Sean Christopherson <[email protected]> writes:

> On Fri, Jun 19, 2026, Fuad Tabba wrote:
>> On Fri, 19 Jun 2026 at 01:31, Ackerley Tng via B4 Relay
>> <[email protected]> wrote:
>> >
>> > From: Ackerley Tng <[email protected]>
>> >
>> > When memory in guest_memfd is converted from private to shared, the
>> > platform-specific state associated with the guest-private pages must be
>> > invalidated or cleaned up.
>> >
>> > Iterate over the folios in the affected range and call the
>> > kvm_arch_gmem_invalidate() hook for each PFN range. This allows
>> > architectures to perform necessary teardown, such as updating hardware
>> > metadata or encryption states, before the pages are transitioned to the
>> > shared state.
>> >
>> > Invoke this helper after indicating to KVM's mmu code that an invalidation
>> > is in progress to stop in-flight page faults from succeeding.
>> >
>> > Reviewed-by: Fuad Tabba <[email protected]>
>> > Signed-off-by: Ackerley Tng <[email protected]>
>>
>> Coming back to this after working through the arm64/pKVM side. My
>> Reviewed-by here is from the previous round and the patch hasn't
>> changed, but I missed an implication for arm64.
>>
>> kvm_arch_gmem_invalidate() is now called from two paths with the same
>> (start, end) signature: folio teardown (kvm_gmem_free_folio) and
>> private->shared conversion (here). For SNP/TDX that's fine, conversion is
>> destructive anyway. For pKVM the two need opposite content semantics:
>> conversion must preserve the page in place (same physical page, the point
>> of in-place conversion without encryption), while teardown must scrub it
>> before returning it to the host.
>>
>> The hook gets only a pfn range with no indication of which caller it's
>> serving, so arm64 can't give the two paths the behaviour they need.
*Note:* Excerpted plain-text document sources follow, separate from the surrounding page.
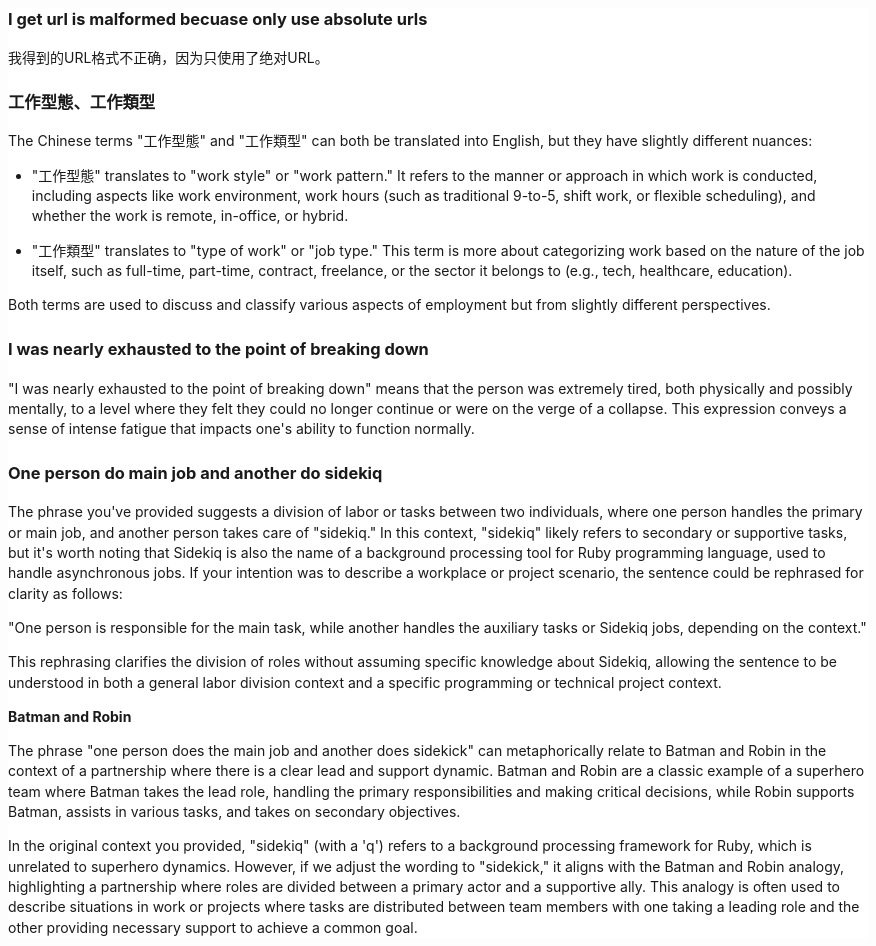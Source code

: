 ### I get url is malformed becuase only use absolute urls

我得到的URL格式不正确，因为只使用了绝对URL。 

### 工作型態、工作類型

The Chinese terms "工作型態" and "工作類型" can both be translated into English, but they have slightly different nuances:

- "工作型態" translates to "work style" or "work pattern." It refers to the manner or approach in which work is conducted, including aspects like work environment, work hours (such as traditional 9-to-5, shift work, or flexible scheduling), and whether the work is remote, in-office, or hybrid.

- "工作類型" translates to "type of work" or "job type." This term is more about categorizing work based on the nature of the job itself, such as full-time, part-time, contract, freelance, or the sector it belongs to (e.g., tech, healthcare, education).

Both terms are used to discuss and classify various aspects of employment but from slightly different perspectives.

### I was nearly exhausted to the point of breaking down

"I was nearly exhausted to the point of breaking down" means that the person was extremely tired, both physically and possibly mentally, to a level where they felt they could no longer continue or were on the verge of a collapse. This expression conveys a sense of intense fatigue that impacts one's ability to function normally.

### One person do main job and another do sidekiq

The phrase you've provided suggests a division of labor or tasks between two individuals, where one person handles the primary or main job, and another person takes care of "sidekiq." In this context, "sidekiq" likely refers to secondary or supportive tasks, but it's worth noting that Sidekiq is also the name of a background processing tool for Ruby programming language, used to handle asynchronous jobs. If your intention was to describe a workplace or project scenario, the sentence could be rephrased for clarity as follows:

"One person is responsible for the main task, while another handles the auxiliary tasks or Sidekiq jobs, depending on the context."

This rephrasing clarifies the division of roles without assuming specific knowledge about Sidekiq, allowing the sentence to be understood in both a general labor division context and a specific programming or technical project context.

**Batman and Robin** 

The phrase "one person does the main job and another does sidekick" can metaphorically relate to Batman and Robin in the context of a partnership where there is a clear lead and support dynamic. Batman and Robin are a classic example of a superhero team where Batman takes the lead role, handling the primary responsibilities and making critical decisions, while Robin supports Batman, assists in various tasks, and takes on secondary objectives. 

In the original context you provided, "sidekiq" (with a 'q') refers to a background processing framework for Ruby, which is unrelated to superhero dynamics. However, if we adjust the wording to "sidekick," it aligns with the Batman and Robin analogy, highlighting a partnership where roles are divided between a primary actor and a supportive ally. This analogy is often used to describe situations in work or projects where tasks are distributed between team members with one taking a leading role and the other providing necessary support to achieve a common goal.
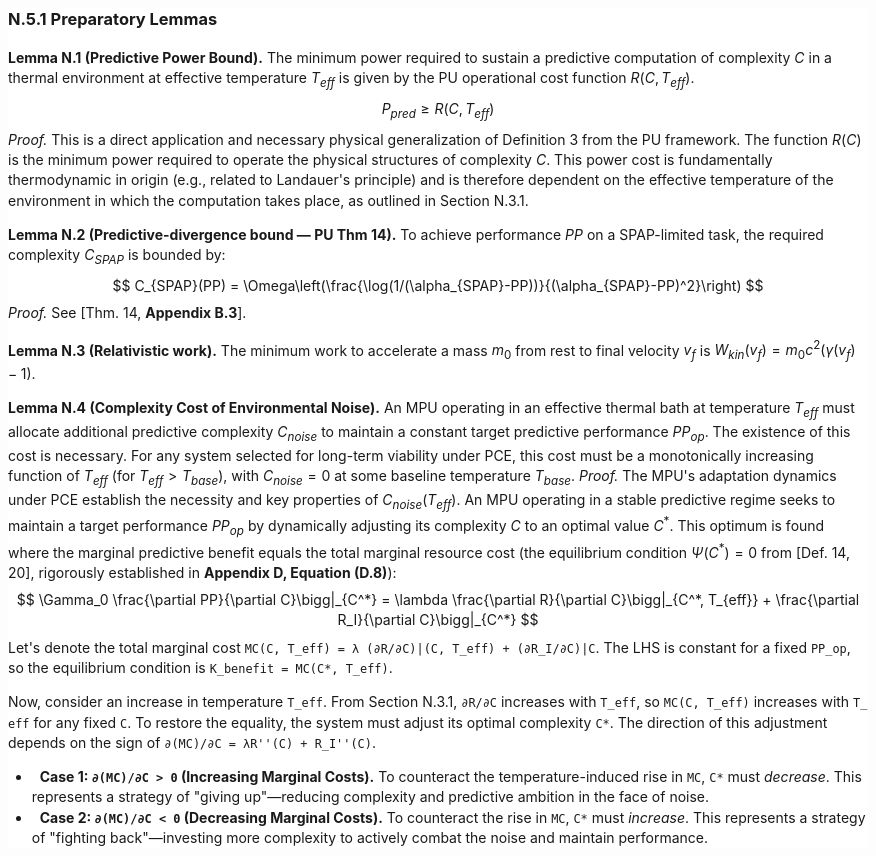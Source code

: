 ### N.5.1 Preparatory Lemmas

**Lemma N.1 (Predictive Power Bound).** The minimum power required to sustain a predictive computation of complexity $C$ in a thermal environment at effective temperature $T_{eff}$ is given by the PU operational cost function $R(C, T_{eff})$.
$$
P_{pred} \ge R(C, T_{eff})
$$
*Proof.* This is a direct application and necessary physical generalization of Definition 3 from the PU framework. The function $R(C)$ is the minimum power required to operate the physical structures of complexity $C$. This power cost is fundamentally thermodynamic in origin (e.g., related to Landauer's principle) and is therefore dependent on the effective temperature of the environment in which the computation takes place, as outlined in Section N.3.1.

**Lemma N.2 (Predictive-divergence bound — PU Thm 14).** To achieve performance $PP$ on a SPAP-limited task, the required complexity $C_{SPAP}$ is bounded by:
$$
C_{SPAP}(PP) = \Omega\left(\frac{\log(1/(\alpha_{SPAP}-PP))}{(\alpha_{SPAP}-PP)^2}\right)
$$
*Proof.* See [Thm. 14, **Appendix B.3**].

**Lemma N.3 (Relativistic work).** The minimum work to accelerate a mass $m_0$ from rest to final velocity $v_f$ is $W_{kin}(v_f) = m_0c^2(\gamma(v_f)-1)$.

**Lemma N.4 (Complexity Cost of Environmental Noise).** An MPU operating in an effective thermal bath at temperature $T_{eff}$ must allocate additional predictive complexity $C_{noise}$ to maintain a constant target predictive performance $PP_{op}$. The existence of this cost is necessary. For any system selected for long-term viability under PCE, this cost must be a monotonically increasing function of $T_{eff}$ (for $T_{eff} > T_{base}$), with $C_{noise}=0$ at some baseline temperature $T_{base}$.
 *Proof.* The MPU's adaptation dynamics under PCE establish the necessity and key properties of $C_{noise}(T_{eff})$. An MPU operating in a stable predictive regime seeks to maintain a target performance $PP_{op}$ by dynamically adjusting its complexity $C$ to an optimal value $C^*$. This optimum is found where the marginal predictive benefit equals the total marginal resource cost (the equilibrium condition $\Psi(C^*)=0$ from [Def. 14, 20], rigorously established in **Appendix D, Equation (D.8)**):
 $$
 \Gamma_0 \frac{\partial PP}{\partial C}\bigg|_{C^*} = \lambda \frac{\partial R}{\partial C}\bigg|_{C^*, T_{eff}} + \frac{\partial R_I}{\partial C}\bigg|_{C^*}
 $$
 Let's denote the total marginal cost `MC(C, T_eff) = λ (∂R/∂C)|(C, T_eff) + (∂R_I/∂C)|C`. The LHS is constant for a fixed `PP_op`, so the equilibrium condition is `K_benefit = MC(C*, T_eff)`.

 Now, consider an increase in temperature `T_eff`. From Section N.3.1, `∂R/∂C` increases with `T_eff`, so `MC(C, T_eff)` increases with `T_eff` for any fixed `C`. To restore the equality, the system must adjust its optimal complexity `C*`. The direction of this adjustment depends on the sign of `∂(MC)/∂C = λR''(C) + R_I''(C)`.
 *   **Case 1: `∂(MC)/∂C > 0` (Increasing Marginal Costs).** To counteract the temperature-induced rise in `MC`, `C*` must *decrease*. This represents a strategy of "giving up"—reducing complexity and predictive ambition in the face of noise.
*   **Case 2: `∂(MC)/∂C < 0` (Decreasing Marginal Costs).** To counteract the rise in `MC`, `C*` must *increase*. This represents a strategy of "fighting back"—investing more complexity to actively combat the noise and maintain performance.
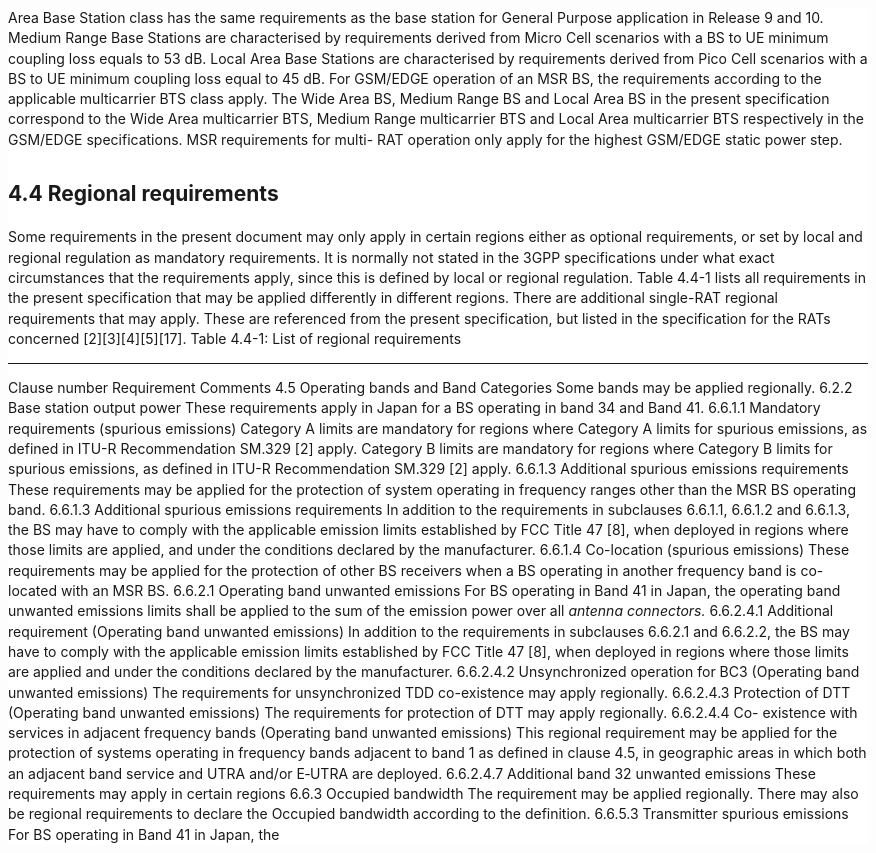 Area Base Station class has the same requirements as the base station for
General Purpose application in Release 9 and 10.
Medium Range Base Stations are characterised by requirements derived from
Micro Cell scenarios with a BS to UE minimum coupling loss equals to 53 dB.
Local Area Base Stations are characterised by requirements derived from Pico
Cell scenarios with a BS to UE minimum coupling loss equal to 45 dB.
For GSM/EDGE operation of an MSR BS, the requirements according to the
applicable multicarrier BTS class apply. The Wide Area BS, Medium Range BS and
Local Area BS in the present specification correspond to the Wide Area
multicarrier BTS, Medium Range multicarrier BTS and Local Area multicarrier
BTS respectively in the GSM/EDGE specifications. MSR requirements for multi-
RAT operation only apply for the highest GSM/EDGE static power step.
## 4.4 Regional requirements
Some requirements in the present document may only apply in certain regions
either as optional requirements, or set by local and regional regulation as
mandatory requirements. It is normally not stated in the 3GPP specifications
under what exact circumstances that the requirements apply, since this is
defined by local or regional regulation.
Table 4.4-1 lists all requirements in the present specification that may be
applied differently in different regions. There are additional single-RAT
regional requirements that may apply. These are referenced from the present
specification, but listed in the specification for the RATs concerned
[2][3][4][5][17].
Table 4.4-1: List of regional requirements
* * *
Clause number Requirement Comments 4.5 Operating bands and Band Categories
Some bands may be applied regionally. 6.2.2 Base station output power These
requirements apply in Japan for a BS operating in band 34 and Band 41. 6.6.1.1
Mandatory requirements (spurious emissions) Category A limits are mandatory
for regions where Category A limits for spurious emissions, as defined in
ITU-R Recommendation SM.329 [2] apply. Category B limits are mandatory for
regions where Category B limits for spurious emissions, as defined in ITU-R
Recommendation SM.329 [2] apply. 6.6.1.3 Additional spurious emissions
requirements These requirements may be applied for the protection of system
operating in frequency ranges other than the MSR BS operating band. 6.6.1.3
Additional spurious emissions requirements In addition to the requirements in
subclauses 6.6.1.1, 6.6.1.2 and 6.6.1.3, the BS may have to comply with the
applicable emission limits established by FCC Title 47 [8], when deployed in
regions where those limits are applied, and under the conditions declared by
the manufacturer. 6.6.1.4 Co-location (spurious emissions) These requirements
may be applied for the protection of other BS receivers when a BS operating in
another frequency band is co-located with an MSR BS. 6.6.2.1 Operating band
unwanted emissions For BS operating in Band 41 in Japan, the operating band
unwanted emissions limits shall be applied to the sum of the emission power
over all _antenna connectors._ 6.6.2.4.1 Additional requirement (Operating
band unwanted emissions) In addition to the requirements in subclauses 6.6.2.1
and 6.6.2.2, the BS may have to comply with the applicable emission limits
established by FCC Title 47 [8], when deployed in regions where those limits
are applied and under the conditions declared by the manufacturer. 6.6.2.4.2
Unsynchronized operation for BC3 (Operating band unwanted emissions) The
requirements for unsynchronized TDD co-existence may apply regionally.
6.6.2.4.3 Protection of DTT (Operating band unwanted emissions) The
requirements for protection of DTT may apply regionally. 6.6.2.4.4 Co-
existence with services in adjacent frequency bands (Operating band unwanted
emissions) This regional requirement may be applied for the protection of
systems operating in frequency bands adjacent to band 1 as defined in clause
4.5, in geographic areas in which both an adjacent band service and UTRA
and/or E‑UTRA are deployed. 6.6.2.4.7 Additional band 32 unwanted emissions
These requirements may apply in certain regions 6.6.3 Occupied bandwidth The
requirement may be applied regionally. There may also be regional requirements
to declare the Occupied bandwidth according to the definition. 6.6.5.3
Transmitter spurious emissions For BS operating in Band 41 in Japan, the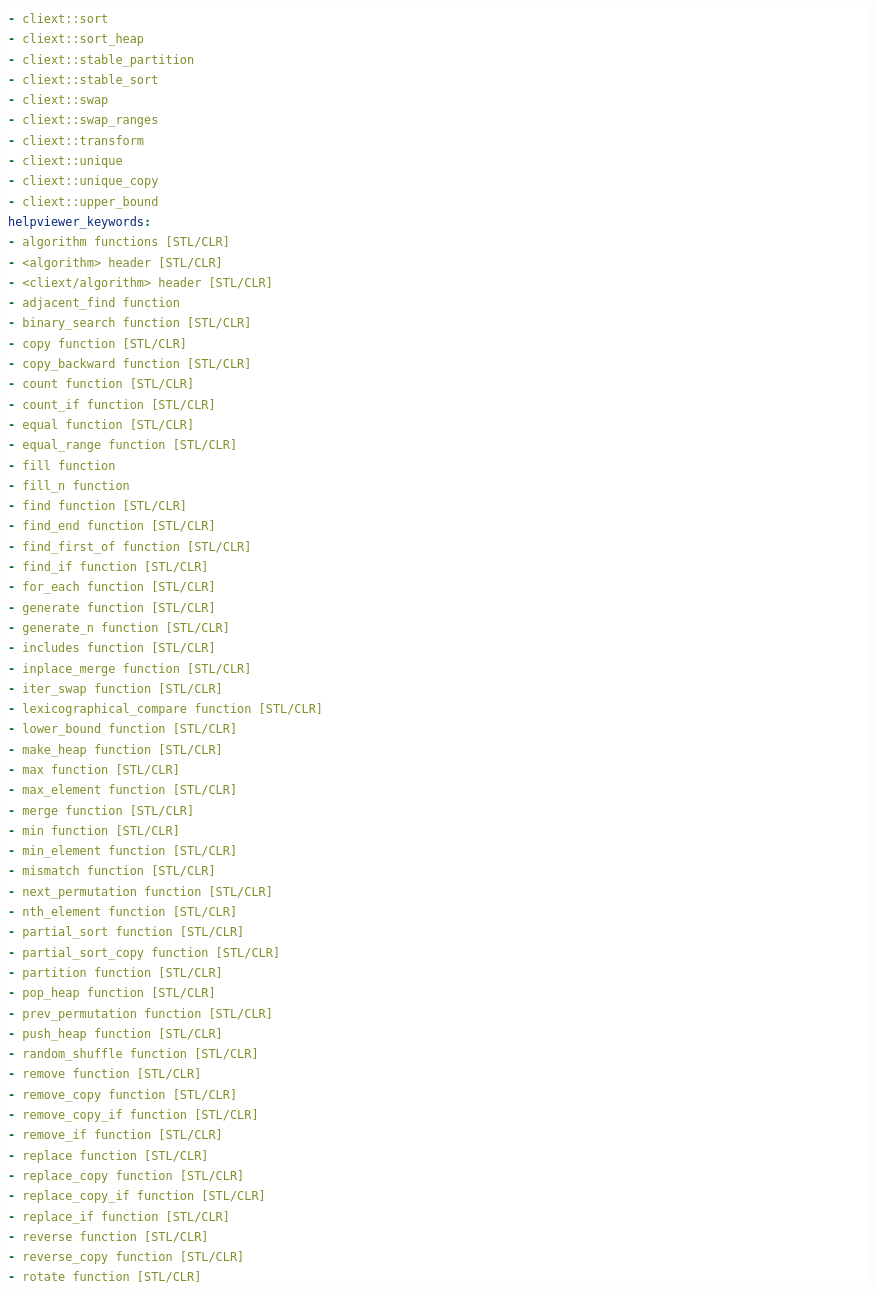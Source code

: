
 ```yaml
- cliext::sort
- cliext::sort_heap
- cliext::stable_partition
- cliext::stable_sort
- cliext::swap
- cliext::swap_ranges
- cliext::transform
- cliext::unique
- cliext::unique_copy
- cliext::upper_bound
helpviewer_keywords:
- algorithm functions [STL/CLR]
- <algorithm> header [STL/CLR]
- <cliext/algorithm> header [STL/CLR]
- adjacent_find function
- binary_search function [STL/CLR]
- copy function [STL/CLR]
- copy_backward function [STL/CLR]
- count function [STL/CLR]
- count_if function [STL/CLR]
- equal function [STL/CLR]
- equal_range function [STL/CLR]
- fill function
- fill_n function
- find function [STL/CLR]
- find_end function [STL/CLR]
- find_first_of function [STL/CLR]
- find_if function [STL/CLR]
- for_each function [STL/CLR]
- generate function [STL/CLR]
- generate_n function [STL/CLR]
- includes function [STL/CLR]
- inplace_merge function [STL/CLR]
- iter_swap function [STL/CLR]
- lexicographical_compare function [STL/CLR]
- lower_bound function [STL/CLR]
- make_heap function [STL/CLR]
- max function [STL/CLR]
- max_element function [STL/CLR]
- merge function [STL/CLR]
- min function [STL/CLR]
- min_element function [STL/CLR]
- mismatch function [STL/CLR]
- next_permutation function [STL/CLR]
- nth_element function [STL/CLR]
- partial_sort function [STL/CLR]
- partial_sort_copy function [STL/CLR]
- partition function [STL/CLR]
- pop_heap function [STL/CLR]
- prev_permutation function [STL/CLR]
- push_heap function [STL/CLR]
- random_shuffle function [STL/CLR]
- remove function [STL/CLR]
- remove_copy function [STL/CLR]
- remove_copy_if function [STL/CLR]
- remove_if function [STL/CLR]
- replace function [STL/CLR]
- replace_copy function [STL/CLR]
- replace_copy_if function [STL/CLR]
- replace_if function [STL/CLR]
- reverse function [STL/CLR]
- reverse_copy function [STL/CLR]
- rotate function [STL/CLR]
```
It
>> would help to signal intent on the conversion path: a reason/flag, a
>> separate hook, or not routing non-destructive conversion through the
>> teardown hook.
>>
>> arm64 isn't here yet, so this isn't urgent, but the hook is gaining a
>> second caller now, and it's cheaper to leave room for the distinction
>> than to change a generic contract other arches depend on later.
>
> Crud.  It may not be urgent for arm64, but it's urgent for other reasons that
> I "can't" describe in detail at the moment, and even if that weren't the 
> case, I
> think we should clean things up now.  More below.
>
>> >  virt/kvm/guest_memfd.c | 41 +++++++++++++++++++++++++++++++++++++++++
>> >  1 file changed, 41 insertions(+)
>> >
>> > diff --git a/virt/kvm/guest_memfd.c b/virt/kvm/guest_memfd.c
>> > index 433f79047b9d1..3c94442bc8131 100644
>> > --- a/virt/kvm/guest_memfd.c
>> > +++ b/virt/kvm/guest_memfd.c
>> > @@ -607,6 +607,42 @@ static bool kvm_gmem_is_safe_for_conversion(struct 
>> > inode *inode, pgoff_t start,
>> >         return safe;
>> >  }
>> >
>> > +#ifdef CONFIG_HAVE_KVM_ARCH_GMEM_INVALIDATE
>> > +static void kvm_gmem_invalidate(struct inode *inode, pgoff_t start, 
>> > pgoff_t end)
>
> Not your fault, but kvm_arch_gmem_invalidate() is badly misnamed.  It's not
> "invalidating" anything, it's much more of a "free" callback, as SNP uses it 
> to
> put physical pages back into a shared state when a maybe-private folio is 
> freed.
>
> As Fuad points out, (ab)using that hook for the private=>shared conversion 
> case
> "works", but not broadly.  And it makes the bad name worse, because it's 
> called
> from code that _is_ doing true invalidations.  For pKVM, it may not even need 
> to
> do anything invalidation-like.
>

Thanks, I also didn't like the naming of kvm_gmem_invalidate(),
especially when conversions also calls
kvm_gmem_invalidate_{start,end}() and those do different things.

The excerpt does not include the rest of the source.